In our Easter Gospel we have a foot race. We have a laundry list. We have a lot of weeping and a case of mistaken identity. Through it all, the abundant Good News of risen life in Christ pours out to us as God's invitation, "Come back to life". In the one story, we have two contrasting sections: the first with Peter and the Beloved Disciple, and the second with Mary of Magdala and Jesus. Two ways of responding to God's abundant invitation.
Now I think of the Peter and the Beloved Disciple part as slapstick. Like boys do, and very much in character for Peter, the two disciples compete in a foot race to get to the tomb of Jesus after Mary Magdala, serving as the first apostle by the way, gives them the news of an empty grave. How many times had Jesus taught them "the first will be last and the last will be first"? Yet here they are, still caught up in a competitive spirit, sprinting to be the first man....[responding to a vocalization in the crowd] He gets it...The first man on the scene. Me first, me first, me first, me first, sprinting to outdo one another. And I find myself wondering, worrying even, identifying just a little bit, will their competition and haste cause them to miss what has been done for them? Indeed Peter, very much in character, walks away from the miracle of an empty tomb with a laundry list, a precise accounting of the linens that has been passed down to us through the Gospel. Perhaps a subtle warning by the Gospel writer for us to avoid crass literalism on Easter morning. Yet whatever their bumblings and whatever my bumblings and our bumblings, we walk away with our first gift of this Gospel story. The Gospel writer says the Beloved went into the empty tomb, saw and believed, for as yet they did not understand.
Not understanding and believing. Believing and not understanding. Two great tastes that go great together, side by side. This is the first gift for us today because I know many of us are in just that place or we remember that place on our journey into faith in Christ. What a gift we can believe and know that we don't know all. At the same time, for all who are on the edge of that journey into believing, this is a gentle, generous invitation: even a mustard seed of curiosity gets us started. And oh, my friends, the understanding will come.
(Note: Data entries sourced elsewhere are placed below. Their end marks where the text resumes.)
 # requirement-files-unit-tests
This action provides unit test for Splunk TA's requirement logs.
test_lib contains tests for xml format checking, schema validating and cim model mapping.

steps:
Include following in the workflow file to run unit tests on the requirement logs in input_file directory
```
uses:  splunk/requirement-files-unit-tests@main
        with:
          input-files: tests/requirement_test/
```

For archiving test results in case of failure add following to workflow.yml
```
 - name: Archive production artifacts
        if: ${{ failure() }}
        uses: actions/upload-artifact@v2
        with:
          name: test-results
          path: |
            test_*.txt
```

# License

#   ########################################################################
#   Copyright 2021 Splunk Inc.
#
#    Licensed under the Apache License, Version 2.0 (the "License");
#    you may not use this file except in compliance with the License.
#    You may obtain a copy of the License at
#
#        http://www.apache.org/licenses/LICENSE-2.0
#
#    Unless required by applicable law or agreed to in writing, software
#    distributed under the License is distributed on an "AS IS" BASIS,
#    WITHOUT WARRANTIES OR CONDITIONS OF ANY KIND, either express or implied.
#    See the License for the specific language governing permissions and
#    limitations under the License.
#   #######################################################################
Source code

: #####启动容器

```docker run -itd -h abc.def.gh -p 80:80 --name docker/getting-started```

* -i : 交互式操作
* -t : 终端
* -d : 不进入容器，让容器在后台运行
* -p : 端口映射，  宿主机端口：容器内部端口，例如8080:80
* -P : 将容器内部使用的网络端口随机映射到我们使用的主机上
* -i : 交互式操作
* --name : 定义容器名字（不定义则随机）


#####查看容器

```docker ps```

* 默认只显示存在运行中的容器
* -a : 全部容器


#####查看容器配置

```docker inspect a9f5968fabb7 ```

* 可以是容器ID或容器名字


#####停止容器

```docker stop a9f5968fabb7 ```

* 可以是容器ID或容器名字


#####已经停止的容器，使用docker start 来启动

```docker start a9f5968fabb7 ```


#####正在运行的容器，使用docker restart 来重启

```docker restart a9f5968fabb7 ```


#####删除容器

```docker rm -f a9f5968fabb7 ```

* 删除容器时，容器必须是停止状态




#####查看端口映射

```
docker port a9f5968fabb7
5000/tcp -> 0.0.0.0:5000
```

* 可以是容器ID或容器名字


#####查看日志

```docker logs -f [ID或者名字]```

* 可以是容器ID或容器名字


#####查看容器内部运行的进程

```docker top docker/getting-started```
The understanding will come with abundant rejuvenating gifts which stretch our conventional imagination, our narrow intellect, our cramped souls, and our pinched hearts into the fullness of Christ's love. So my friends, if you're sitting with confusion know that it is a gift. Our thinking does not save us. God's coming back to life saves us.
So after the slapstick of the Beloved and Peter, Mary of Magdala is left in her weeping and her confusion outside the tomb.
She is the one who is first to meet the Risen Christ. First the angels ask her - and always know that angels are just the front line of God, so God is talking, they're the messengers - the angels say, "Woman why are you weeping?" and then Jesus asks, "Woman why are you weeping?" And we know it's hard to see with eyes brimming and swollen with tears, so maybe this is why Mary mistakes Jesus for the gardener. And a gardener is a giver of life, so she's close.
Woman, why are you weeping? Jesus asks. The question is asked twice. There must be something important in the weeping.
How does Mary answer Jesus here is how I hear her answering. I hear her in the full-throated voice of lament and mourning. I hear Mary of Magdala saying, "Why? Why? Because the one who loved me was murdered. Why? Because the one I loved with all my heart was tortured to death, buried, and then stolen away from me. Why? Because all that I cherished as good in the world has been crushed and destroyed. Why am I weeping? The one who loved me into freedom is gone. Because everything I hoped for, everything I believed in, all that I held as good has been lost!" Mary mourns and weeps and through her tears she is the first to see the Risen One. Through her tears the Risen One appears to her, comes into focus. Mary, the faithful mourner, who knows what was lost on the cross. Mary, the one who weeps, is the one who sees.
Blessed are those who mourn for they shall be comforted.
Blessed are those who are pure in heart for they shall see God.
Blessed are those who thirst for righteousness for theirs is the kingdom of God. Mary of Magdala is the first person to live the life of beatitude. The life of beatitude that Jesus taught us, that Jesus offers us, that Jesus lives in us.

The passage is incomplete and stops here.